Problem requirements
Each line from the first line of the entries through the line holding "Knowing the wait" is to be restated word for word; nothing else, and no picture, belongs in the answer.

Source texts of formatted documents:
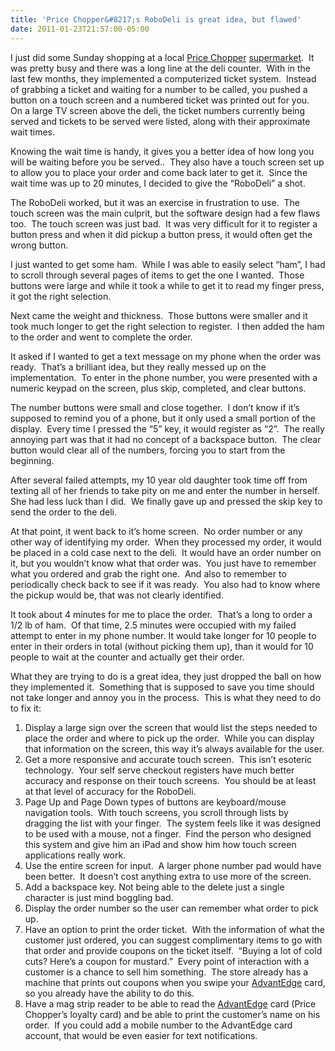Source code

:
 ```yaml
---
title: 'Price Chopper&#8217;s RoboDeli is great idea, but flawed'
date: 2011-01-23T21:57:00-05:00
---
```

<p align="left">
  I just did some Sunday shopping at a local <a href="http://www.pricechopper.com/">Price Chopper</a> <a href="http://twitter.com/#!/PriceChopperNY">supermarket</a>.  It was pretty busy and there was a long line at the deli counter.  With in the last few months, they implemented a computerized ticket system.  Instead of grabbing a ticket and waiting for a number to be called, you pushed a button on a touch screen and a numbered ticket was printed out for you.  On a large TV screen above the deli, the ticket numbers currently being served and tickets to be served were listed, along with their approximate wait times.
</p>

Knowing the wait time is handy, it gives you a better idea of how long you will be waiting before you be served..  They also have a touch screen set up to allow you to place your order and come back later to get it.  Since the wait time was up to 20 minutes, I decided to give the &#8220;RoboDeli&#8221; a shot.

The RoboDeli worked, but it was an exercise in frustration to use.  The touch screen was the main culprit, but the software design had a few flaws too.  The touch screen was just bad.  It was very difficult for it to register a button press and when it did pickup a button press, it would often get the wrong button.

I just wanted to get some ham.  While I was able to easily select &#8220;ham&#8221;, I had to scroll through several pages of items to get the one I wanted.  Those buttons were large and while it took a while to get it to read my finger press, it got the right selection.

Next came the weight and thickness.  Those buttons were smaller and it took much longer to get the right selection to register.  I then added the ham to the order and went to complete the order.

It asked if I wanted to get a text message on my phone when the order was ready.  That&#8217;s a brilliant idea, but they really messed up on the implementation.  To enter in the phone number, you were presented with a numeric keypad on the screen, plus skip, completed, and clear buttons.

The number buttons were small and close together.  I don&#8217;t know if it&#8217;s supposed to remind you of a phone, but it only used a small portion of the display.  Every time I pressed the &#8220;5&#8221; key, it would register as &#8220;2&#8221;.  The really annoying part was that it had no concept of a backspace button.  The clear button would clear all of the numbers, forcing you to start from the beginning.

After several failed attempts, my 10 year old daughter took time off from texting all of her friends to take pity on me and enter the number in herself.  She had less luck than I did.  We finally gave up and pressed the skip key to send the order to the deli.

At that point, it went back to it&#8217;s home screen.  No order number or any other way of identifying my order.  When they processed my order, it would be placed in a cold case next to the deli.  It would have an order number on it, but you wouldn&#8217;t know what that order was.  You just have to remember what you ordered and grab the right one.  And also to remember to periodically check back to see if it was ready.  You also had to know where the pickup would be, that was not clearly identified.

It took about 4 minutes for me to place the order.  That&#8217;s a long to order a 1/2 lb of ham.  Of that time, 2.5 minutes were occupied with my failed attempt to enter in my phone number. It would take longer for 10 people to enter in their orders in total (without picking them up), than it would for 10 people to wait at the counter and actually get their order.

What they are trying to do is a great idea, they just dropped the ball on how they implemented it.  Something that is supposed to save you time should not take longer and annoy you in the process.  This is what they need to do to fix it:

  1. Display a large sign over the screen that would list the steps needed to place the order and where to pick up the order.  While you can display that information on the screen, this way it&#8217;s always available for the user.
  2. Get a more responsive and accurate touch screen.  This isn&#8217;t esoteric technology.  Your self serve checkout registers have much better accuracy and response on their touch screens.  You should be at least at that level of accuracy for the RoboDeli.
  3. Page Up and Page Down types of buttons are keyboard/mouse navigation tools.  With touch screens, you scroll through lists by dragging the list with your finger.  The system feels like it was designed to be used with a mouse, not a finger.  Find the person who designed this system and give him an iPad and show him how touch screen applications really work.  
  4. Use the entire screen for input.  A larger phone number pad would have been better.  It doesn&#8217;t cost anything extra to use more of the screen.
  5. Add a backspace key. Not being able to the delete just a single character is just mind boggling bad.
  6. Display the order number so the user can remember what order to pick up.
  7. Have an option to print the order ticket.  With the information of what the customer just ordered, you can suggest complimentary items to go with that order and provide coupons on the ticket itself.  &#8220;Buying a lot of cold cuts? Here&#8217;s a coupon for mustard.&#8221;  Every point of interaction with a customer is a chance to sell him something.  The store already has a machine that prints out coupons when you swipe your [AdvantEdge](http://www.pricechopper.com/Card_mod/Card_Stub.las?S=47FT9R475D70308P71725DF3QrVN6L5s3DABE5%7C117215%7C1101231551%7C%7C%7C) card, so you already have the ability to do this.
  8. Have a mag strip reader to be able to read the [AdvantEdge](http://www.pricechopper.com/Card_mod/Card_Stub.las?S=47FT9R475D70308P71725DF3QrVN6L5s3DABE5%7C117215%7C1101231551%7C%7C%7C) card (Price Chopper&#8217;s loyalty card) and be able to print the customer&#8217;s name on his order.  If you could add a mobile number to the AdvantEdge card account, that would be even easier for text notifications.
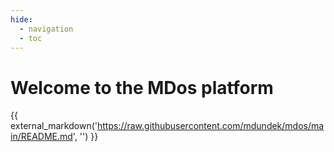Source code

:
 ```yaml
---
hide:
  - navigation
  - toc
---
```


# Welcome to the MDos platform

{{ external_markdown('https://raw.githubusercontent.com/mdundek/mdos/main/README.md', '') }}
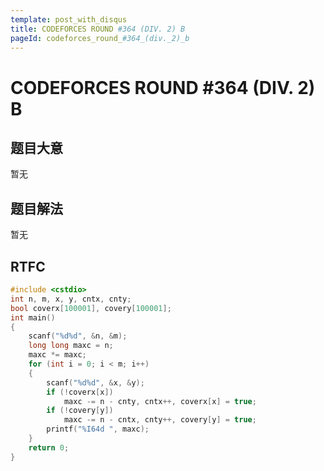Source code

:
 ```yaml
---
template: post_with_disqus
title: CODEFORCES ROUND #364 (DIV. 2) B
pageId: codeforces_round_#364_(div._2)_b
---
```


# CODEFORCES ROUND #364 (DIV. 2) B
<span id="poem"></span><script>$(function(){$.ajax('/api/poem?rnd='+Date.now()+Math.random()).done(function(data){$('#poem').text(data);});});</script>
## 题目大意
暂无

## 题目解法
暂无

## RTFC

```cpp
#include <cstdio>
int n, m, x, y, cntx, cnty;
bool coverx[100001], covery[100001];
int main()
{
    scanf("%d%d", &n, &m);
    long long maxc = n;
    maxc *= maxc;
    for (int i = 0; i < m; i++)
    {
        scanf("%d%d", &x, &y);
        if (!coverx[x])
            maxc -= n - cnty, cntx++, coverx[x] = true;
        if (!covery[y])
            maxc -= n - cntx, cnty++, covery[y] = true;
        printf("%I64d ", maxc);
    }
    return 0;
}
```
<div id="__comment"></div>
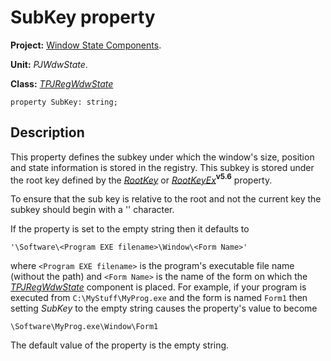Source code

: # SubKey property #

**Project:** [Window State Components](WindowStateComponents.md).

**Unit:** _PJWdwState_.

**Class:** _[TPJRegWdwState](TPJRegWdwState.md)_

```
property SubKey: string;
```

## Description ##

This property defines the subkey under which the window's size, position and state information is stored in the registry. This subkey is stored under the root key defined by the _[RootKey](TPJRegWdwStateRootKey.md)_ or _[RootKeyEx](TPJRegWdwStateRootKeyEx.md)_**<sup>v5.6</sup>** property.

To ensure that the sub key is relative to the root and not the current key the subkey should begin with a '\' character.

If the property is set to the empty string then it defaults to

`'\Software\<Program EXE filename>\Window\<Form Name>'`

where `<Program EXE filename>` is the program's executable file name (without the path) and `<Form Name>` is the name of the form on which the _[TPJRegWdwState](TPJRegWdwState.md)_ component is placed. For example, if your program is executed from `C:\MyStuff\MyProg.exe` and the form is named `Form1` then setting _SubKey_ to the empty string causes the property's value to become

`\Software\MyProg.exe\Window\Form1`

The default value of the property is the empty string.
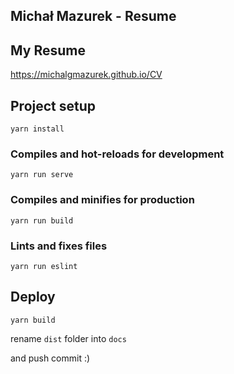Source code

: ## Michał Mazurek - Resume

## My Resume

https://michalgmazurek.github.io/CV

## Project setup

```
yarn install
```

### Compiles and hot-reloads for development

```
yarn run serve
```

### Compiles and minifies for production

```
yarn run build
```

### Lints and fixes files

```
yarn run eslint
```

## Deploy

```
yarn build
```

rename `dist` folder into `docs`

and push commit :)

Result for this exercise
Source code

:
 ```yaml
---
title: 'Price Chopper&#8217;s RoboDeli is great idea, but flawed'
date: 2011-01-23T21:57:00-05:00
---
```

<p align="left">
  I just did some Sunday shopping at a local <a href="http://www.pricechopper.com/">Price Chopper</a> <a href="http://twitter.com/#!/PriceChopperNY">supermarket</a>.  It was pretty busy and there was a long line at the deli counter.  With in the last few months, they implemented a computerized ticket system.  Instead of grabbing a ticket and waiting for a number to be called, you pushed a button on a touch screen and a numbered ticket was printed out for you.  On a large TV screen above the deli, the ticket numbers currently being served and tickets to be served were listed, along with their approximate wait times.
</p>

Knowing the wait time is handy, it gives you a better idea of how long you will be waiting before you be served..  They also have a touch screen set up to allow you to place your order and come back later to get it.  Since the wait time was up to 20 minutes, I decided to give the &#8220;RoboDeli&#8221; a shot.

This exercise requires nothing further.